*** Begin section ***
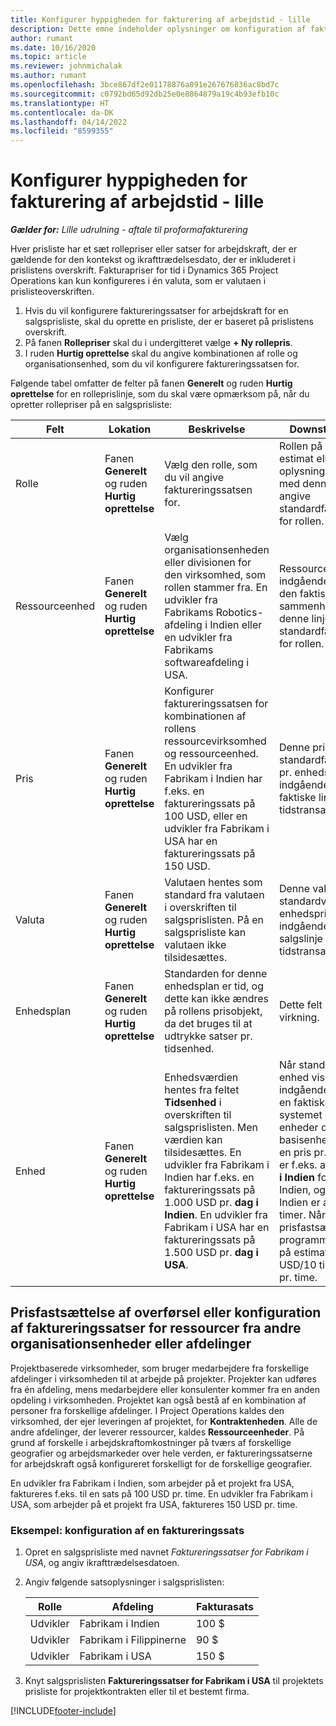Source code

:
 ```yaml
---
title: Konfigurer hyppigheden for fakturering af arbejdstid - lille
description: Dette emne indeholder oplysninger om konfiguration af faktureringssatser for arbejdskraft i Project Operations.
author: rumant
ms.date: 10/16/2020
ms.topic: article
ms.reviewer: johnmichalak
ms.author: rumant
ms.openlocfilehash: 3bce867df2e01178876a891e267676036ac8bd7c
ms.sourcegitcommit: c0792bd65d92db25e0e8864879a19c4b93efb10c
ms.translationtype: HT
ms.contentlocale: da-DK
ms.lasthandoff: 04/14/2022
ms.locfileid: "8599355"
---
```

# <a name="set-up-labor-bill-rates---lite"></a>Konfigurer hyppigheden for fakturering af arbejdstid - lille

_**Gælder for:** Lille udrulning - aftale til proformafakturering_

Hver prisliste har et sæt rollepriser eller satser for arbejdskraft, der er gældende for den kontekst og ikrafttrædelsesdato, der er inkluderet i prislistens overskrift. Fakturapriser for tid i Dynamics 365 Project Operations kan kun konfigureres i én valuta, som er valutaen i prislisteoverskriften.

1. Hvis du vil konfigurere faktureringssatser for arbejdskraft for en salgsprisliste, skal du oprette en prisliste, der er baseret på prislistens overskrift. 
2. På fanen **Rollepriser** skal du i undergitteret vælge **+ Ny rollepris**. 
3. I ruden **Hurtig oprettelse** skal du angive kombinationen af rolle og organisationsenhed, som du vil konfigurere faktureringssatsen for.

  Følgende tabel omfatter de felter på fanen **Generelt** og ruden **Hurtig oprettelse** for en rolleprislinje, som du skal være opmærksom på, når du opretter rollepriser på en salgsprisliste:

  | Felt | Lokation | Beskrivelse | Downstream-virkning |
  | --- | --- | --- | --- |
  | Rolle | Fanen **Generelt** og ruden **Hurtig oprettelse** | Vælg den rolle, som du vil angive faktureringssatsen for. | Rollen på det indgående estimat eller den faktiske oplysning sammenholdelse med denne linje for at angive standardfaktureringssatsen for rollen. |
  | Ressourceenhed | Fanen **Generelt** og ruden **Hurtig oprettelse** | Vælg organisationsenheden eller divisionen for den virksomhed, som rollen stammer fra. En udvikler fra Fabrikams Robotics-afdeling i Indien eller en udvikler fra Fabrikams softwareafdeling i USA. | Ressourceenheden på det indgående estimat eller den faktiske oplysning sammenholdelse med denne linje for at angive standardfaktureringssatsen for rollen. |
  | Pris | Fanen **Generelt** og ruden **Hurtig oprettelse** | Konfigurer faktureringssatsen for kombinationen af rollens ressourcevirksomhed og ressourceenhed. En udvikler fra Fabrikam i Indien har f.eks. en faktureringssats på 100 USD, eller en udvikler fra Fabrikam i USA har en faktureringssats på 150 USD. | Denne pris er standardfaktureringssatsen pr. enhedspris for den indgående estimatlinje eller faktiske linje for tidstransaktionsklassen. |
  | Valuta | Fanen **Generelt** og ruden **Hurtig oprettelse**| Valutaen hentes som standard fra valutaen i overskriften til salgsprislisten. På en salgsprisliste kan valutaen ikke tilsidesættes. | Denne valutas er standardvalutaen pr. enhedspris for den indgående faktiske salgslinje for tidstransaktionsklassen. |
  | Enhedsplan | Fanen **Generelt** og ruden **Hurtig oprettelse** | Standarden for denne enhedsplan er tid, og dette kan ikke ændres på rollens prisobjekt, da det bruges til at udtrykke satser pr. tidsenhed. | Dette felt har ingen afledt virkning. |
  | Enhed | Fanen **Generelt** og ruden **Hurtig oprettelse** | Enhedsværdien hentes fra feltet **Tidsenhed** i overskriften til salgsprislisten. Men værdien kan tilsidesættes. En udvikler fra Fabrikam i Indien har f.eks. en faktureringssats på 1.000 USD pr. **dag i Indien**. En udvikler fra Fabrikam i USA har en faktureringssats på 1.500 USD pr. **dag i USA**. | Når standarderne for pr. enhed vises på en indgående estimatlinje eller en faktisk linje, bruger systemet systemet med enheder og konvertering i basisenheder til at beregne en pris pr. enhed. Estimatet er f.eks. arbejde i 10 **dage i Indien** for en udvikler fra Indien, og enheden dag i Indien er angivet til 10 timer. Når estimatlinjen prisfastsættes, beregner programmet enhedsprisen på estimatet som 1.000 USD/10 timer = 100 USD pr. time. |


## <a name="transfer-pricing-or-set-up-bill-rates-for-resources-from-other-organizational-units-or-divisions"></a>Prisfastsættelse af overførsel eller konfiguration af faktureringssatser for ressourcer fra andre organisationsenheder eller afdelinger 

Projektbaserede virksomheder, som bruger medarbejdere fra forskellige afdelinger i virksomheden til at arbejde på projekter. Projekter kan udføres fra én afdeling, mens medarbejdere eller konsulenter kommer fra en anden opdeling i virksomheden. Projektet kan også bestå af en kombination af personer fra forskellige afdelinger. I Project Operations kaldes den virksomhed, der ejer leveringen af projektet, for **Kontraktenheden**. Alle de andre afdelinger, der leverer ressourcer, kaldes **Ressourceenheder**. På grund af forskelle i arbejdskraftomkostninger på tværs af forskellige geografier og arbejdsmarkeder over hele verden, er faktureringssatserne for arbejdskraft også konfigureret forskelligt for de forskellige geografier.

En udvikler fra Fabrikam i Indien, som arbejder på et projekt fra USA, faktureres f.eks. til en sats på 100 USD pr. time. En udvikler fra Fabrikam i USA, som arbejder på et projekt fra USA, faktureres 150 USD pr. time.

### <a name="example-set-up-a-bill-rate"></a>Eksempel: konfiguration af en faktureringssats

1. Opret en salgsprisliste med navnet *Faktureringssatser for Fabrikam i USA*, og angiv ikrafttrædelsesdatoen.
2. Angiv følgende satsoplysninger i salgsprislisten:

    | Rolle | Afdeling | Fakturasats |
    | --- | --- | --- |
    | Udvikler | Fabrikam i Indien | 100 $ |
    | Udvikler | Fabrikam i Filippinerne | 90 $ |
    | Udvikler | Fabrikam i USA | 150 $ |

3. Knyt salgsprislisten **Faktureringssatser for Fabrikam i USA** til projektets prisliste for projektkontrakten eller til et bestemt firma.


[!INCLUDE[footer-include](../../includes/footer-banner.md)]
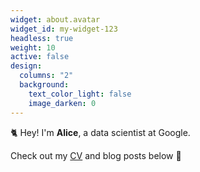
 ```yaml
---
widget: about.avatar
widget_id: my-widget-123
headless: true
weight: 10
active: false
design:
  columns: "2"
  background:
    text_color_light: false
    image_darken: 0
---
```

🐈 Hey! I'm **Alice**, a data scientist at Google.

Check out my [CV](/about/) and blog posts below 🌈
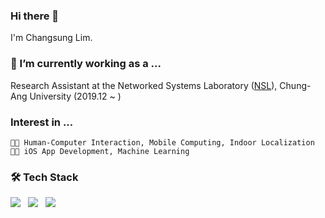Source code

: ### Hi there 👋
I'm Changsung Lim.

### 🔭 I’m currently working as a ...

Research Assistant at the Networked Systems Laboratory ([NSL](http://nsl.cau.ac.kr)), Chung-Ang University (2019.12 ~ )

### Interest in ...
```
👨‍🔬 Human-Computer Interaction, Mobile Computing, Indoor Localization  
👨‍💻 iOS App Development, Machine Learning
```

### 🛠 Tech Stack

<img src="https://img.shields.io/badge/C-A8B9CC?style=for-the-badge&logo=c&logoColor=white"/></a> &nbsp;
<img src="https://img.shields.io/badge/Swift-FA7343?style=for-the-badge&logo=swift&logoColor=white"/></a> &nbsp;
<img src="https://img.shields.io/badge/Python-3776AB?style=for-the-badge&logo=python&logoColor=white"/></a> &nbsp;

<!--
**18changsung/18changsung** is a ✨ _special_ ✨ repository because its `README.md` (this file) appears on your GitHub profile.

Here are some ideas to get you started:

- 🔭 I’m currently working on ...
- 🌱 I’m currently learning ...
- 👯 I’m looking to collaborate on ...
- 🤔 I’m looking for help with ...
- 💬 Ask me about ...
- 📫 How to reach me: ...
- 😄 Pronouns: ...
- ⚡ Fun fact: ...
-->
*** End section ***
#### Exercise goal:
State the number of lines in the data that include the string "konfiguration", and add nothing else.

#### Task response:
3